The threat of Russian nationalism looms over Europe

The European Union’s foreign policy chief was unequivocal when he delivered a speech on defense last month in Brussels. “We imagined to be surrounded by a ring of friends after the fall of Berlin Wall. This world is being replaced by a ring of fire around us,” Josep Borrell said.

Borrell’s partners in the trans-Atlantic alliance should heed his stark warning. On its eastern frontiers, Europe faces an intractable national question that threatens to rewrite the continent’s security order: Russia is seeking to reassert what it considers to be its rightful sphere of influence in its war of aggression against Ukraine.

The fall of Communism has often been viewed as a peaceful process. The revolutions that swept across the Eastern Bloc in 1989 overthrew the Communist regimes without a single shot being fired, albeit with the exception of Romania. But it was also a sudden and unexpected rupture to Russian national identity with profound implications for European security. 

As Lynne Hartnett — an associate professor at Villanova University and expert on Russian history — told me, Russia has always been a contiguous empire in which the metropole and colonized territories share a common land mass. The erosion of what had comprised both the Imperial Russian and Soviet empire, according to Hartnett, involved an existential crisis about Russia’s security and identity.

A fragile sense of nationhood is one of Russia’s many complexities. The Mongol occupation between the 13th and 15th centuries meant that Russian national identity became preoccupied with national defense. And on the vast Eurasian plain with few natural boundaries, defense took the form of territorial expansion. Ever since then, the drive to “gather the Russian lands” has shaped Russia’s understanding of itself in what it sees as a hostile international system.

Vladimir Putin weaponized this conceptualization of Russia’s self-identity in launching the full-scale invasion of Ukraine in February 2022. The Russian president famously lamented the Soviet Union’s dissolution as the “greatest geopolitical tragedy of the 20th century” and the demise of “historical Russia.” For Putin, Ukraine is merely an artificial state, which Lenin’s policy on nationalities in 1922 enabled to separate from Russia as the Soviet collapse took hold. 

But Russia’s neo-revisionism is not only a threat to Ukraine. The return of Russian expansionism has also left the Western Balkans vulnerable to Serbia’s national aspirations.

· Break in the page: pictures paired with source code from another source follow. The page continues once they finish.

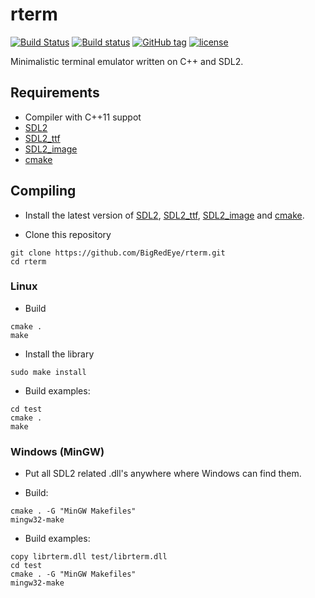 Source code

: # rterm #

[![Build Status](https://travis-ci.org/BigRedEye/rterm.svg)](https://travis-ci.org/BigRedEye/rterm)
[![Build status](https://ci.appveyor.com/api/projects/status/ch37wqe58bkt6577?svg=true)](https://ci.appveyor.com/project/BigRedEye/rterm)
[![GitHub tag](https://img.shields.io/github/tag/BigRedEye/rterm.svg)](https://semver.org)
[![license](https://img.shields.io/github/license/BigRedEye/rterm.svg)](https://github.com/BigRedEye/rterm/blob/master/LICENSE)

Minimalistic terminal emulator written on C++ and SDL2.
    
## Requirements ##

+ Compiler with C++11 suppot
+ [SDL2](https://www.libsdl.org/download-2.0.php)
+ [SDL2_ttf](https://www.libsdl.org/projects/SDL_ttf/)
+ [SDL2_image](https://www.libsdl.org/projects/SDL_image/)
+ [cmake](https://cmake.org/)

## Compiling ##

+ Install the latest version of [SDL2](https://www.libsdl.org/download-2.0.php),
[SDL2_ttf](https://www.libsdl.org/projects/SDL_ttf/),
[SDL2_image](https://www.libsdl.org/projects/SDL_image/) and
[cmake](https://cmake.org/).

+ Clone this repository
```
git clone https://github.com/BigRedEye/rterm.git
cd rterm
```

### Linux ###

+ Build
```
cmake .
make
```

+ Install the library
```
sudo make install
```

+ Build examples:
```
cd test
cmake .
make
```

### Windows (MinGW) ###

+ Put all SDL2 related .dll's anywhere where Windows can find them.

+ Build:
```
cmake . -G "MinGW Makefiles"
mingw32-make
```

+ Build examples:
```
copy librterm.dll test/librterm.dll
cd test
cmake . -G "MinGW Makefiles"
mingw32-make
```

Like Russia, Serbia is a country whose national consciousness intertwines with a historical struggle against foreign occupation. The deep attachment of Kosovo to Serbia’s identity traces back to the Battle of Kosovo Polje in 1389, when the Serbs fought against an Ottoman assault. 

NATO justified its intervention in Kosovo in 1999 on the responsibility to protect the rights of Kosovo Albanians against Slobodan Milosevic’s policy of ethnic cleansing. But for many in Serbia, NATO’s involvement in their country’s affairs is a source of resentment. This has fueled an irredentist political ideology in Serbia’s politics called the Serbian World. “The task for this generation of politicians is to form a Serb world, that is to unite Serbs wherever they live,” stated Aleksandar Vulin, Serbia’s newly-appointed pro-Russian deputy prime minister.

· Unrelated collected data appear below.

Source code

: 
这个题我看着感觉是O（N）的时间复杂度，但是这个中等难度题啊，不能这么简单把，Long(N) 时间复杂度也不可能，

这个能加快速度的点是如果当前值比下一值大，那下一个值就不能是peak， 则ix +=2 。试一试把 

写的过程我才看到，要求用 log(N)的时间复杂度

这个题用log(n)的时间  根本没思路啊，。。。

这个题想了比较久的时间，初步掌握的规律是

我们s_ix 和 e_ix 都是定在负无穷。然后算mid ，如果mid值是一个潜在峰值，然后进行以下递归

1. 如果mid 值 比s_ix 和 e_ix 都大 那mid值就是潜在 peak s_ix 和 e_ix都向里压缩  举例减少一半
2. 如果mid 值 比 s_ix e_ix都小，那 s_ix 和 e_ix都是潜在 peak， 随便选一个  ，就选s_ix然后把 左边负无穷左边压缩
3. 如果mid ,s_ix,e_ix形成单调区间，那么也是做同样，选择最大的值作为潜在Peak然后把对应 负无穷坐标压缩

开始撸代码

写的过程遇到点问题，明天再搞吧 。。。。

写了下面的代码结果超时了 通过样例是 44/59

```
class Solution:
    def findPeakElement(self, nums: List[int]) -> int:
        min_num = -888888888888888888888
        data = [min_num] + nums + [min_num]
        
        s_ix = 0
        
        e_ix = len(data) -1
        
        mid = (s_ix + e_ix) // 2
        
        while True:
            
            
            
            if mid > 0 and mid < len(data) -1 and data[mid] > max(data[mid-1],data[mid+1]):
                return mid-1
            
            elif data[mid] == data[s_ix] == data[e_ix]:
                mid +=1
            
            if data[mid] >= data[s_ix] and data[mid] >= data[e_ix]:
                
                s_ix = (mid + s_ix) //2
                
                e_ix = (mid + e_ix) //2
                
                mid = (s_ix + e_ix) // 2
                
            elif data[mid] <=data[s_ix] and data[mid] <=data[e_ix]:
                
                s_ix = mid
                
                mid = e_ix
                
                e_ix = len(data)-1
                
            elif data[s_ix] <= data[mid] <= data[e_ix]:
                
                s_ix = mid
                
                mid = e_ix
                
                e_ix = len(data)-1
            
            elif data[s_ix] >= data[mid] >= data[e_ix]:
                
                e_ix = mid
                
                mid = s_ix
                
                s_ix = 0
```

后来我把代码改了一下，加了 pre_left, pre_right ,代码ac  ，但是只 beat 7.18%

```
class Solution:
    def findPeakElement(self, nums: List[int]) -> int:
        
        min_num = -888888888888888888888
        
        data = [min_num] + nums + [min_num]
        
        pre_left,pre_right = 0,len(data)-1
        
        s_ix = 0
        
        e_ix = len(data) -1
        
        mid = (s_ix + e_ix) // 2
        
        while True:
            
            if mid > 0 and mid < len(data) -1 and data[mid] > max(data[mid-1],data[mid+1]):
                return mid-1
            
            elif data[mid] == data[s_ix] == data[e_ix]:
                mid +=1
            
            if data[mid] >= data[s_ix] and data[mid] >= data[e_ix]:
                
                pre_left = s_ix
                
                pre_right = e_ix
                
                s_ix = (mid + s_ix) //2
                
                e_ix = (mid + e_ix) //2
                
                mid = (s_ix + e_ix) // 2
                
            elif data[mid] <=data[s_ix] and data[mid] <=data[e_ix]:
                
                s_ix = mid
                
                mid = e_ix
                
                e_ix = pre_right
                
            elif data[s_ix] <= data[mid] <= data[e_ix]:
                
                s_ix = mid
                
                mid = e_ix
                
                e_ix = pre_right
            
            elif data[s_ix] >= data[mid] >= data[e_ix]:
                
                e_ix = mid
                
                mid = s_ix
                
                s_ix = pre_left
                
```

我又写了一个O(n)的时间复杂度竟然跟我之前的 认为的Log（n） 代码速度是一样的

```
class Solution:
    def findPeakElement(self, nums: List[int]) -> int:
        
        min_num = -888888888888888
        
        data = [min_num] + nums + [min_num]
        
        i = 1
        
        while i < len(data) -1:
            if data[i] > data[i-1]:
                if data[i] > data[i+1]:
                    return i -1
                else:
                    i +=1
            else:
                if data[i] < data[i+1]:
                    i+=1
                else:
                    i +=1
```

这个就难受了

The grievances of Russia and Serbia towards a post–Cold War order that tore apart their respective national identities have reorientated the two countries towards China. Trade and investment have risen sharply between them. As a result, Moscow and Belgrade are emerging as key partners for Beijing in its geostrategic competition with Washington and what it perceives as American encroachment on the principles of state sovereignty and non-interference. 

China has made a tacit acceptance of Russia’s neo-revisionist intentions. While Xi Jinping insists that China is playing a “positive role” in finding a peaceful solution to Russia’s war against Ukraine, he also sees Putin’s full-scale invasion as an opportunity to reverse the unchallenged primacy of the United States in international affairs. China has refused to condemn the Russian assault and followed the Kremlin’s false narrative that NATO is to blame for the war. 

In Serbia, China and Russia are viewed as powerful allies that support its right to pursue an independent foreign policy. The EU has criticized Serbia for refusing to join international sanctions against Russia for its unprovoked attack on Ukraine. But this has not deterred Belgrade from building close ties with Moscow and Beijing, who staunchly support Serbia’s sovereignty and territorial integrity. 

The resurgence of Russia represents the most significant threat to Europe since the Cold War, particularly with the implicit backing of a rapidly growing China behind it. Supporting Ukraine for as long as it takes will no longer suffice. Russian nationalism has returned to the European continent — and the West must adapt to respond to this geopolitical reality. 

Hugo Blewett-Mundy is a non-resident associate research fellow at the EUROPEUM Institute for European Policy in Prague.